• _Exercise aim_
Below are the records; print them all without any alteration.

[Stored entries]
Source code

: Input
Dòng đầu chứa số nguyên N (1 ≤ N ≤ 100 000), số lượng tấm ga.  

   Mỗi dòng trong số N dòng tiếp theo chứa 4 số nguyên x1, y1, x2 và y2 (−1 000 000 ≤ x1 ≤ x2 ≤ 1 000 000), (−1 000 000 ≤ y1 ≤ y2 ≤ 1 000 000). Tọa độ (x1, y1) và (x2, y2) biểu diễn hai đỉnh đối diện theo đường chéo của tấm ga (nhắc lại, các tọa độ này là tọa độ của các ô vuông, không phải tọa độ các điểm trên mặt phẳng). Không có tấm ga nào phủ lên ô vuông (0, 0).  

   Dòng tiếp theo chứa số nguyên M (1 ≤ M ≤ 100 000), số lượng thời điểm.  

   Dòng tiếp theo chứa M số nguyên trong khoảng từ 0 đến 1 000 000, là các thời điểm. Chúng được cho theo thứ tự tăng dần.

• _Response box_
Source code

: Input
Dòng đầu chứa số nguyên N (1 ≤ N ≤ 100 000), số lượng tấm ga.  

   Mỗi dòng trong số N dòng tiếp theo chứa 4 số nguyên x1, y1, x2 và y2 (−1 000 000 ≤ x1 ≤ x2 ≤ 1 000 000), (−1 000 000 ≤ y1 ≤ y2 ≤ 1 000 000). Tọa độ (x1, y1) và (x2, y2) biểu diễn hai đỉnh đối diện theo đường chéo của tấm ga (nhắc lại, các tọa độ này là tọa độ của các ô vuông, không phải tọa độ các điểm trên mặt phẳng). Không có tấm ga nào phủ lên ô vuông (0, 0).  

   Dòng tiếp theo chứa số nguyên M (1 ≤ M ≤ 100 000), số lượng thời điểm.  

   Dòng tiếp theo chứa M số nguyên trong khoảng từ 0 đến 1 000 000, là các thời điểm. Chúng được cho theo thứ tự tăng dần.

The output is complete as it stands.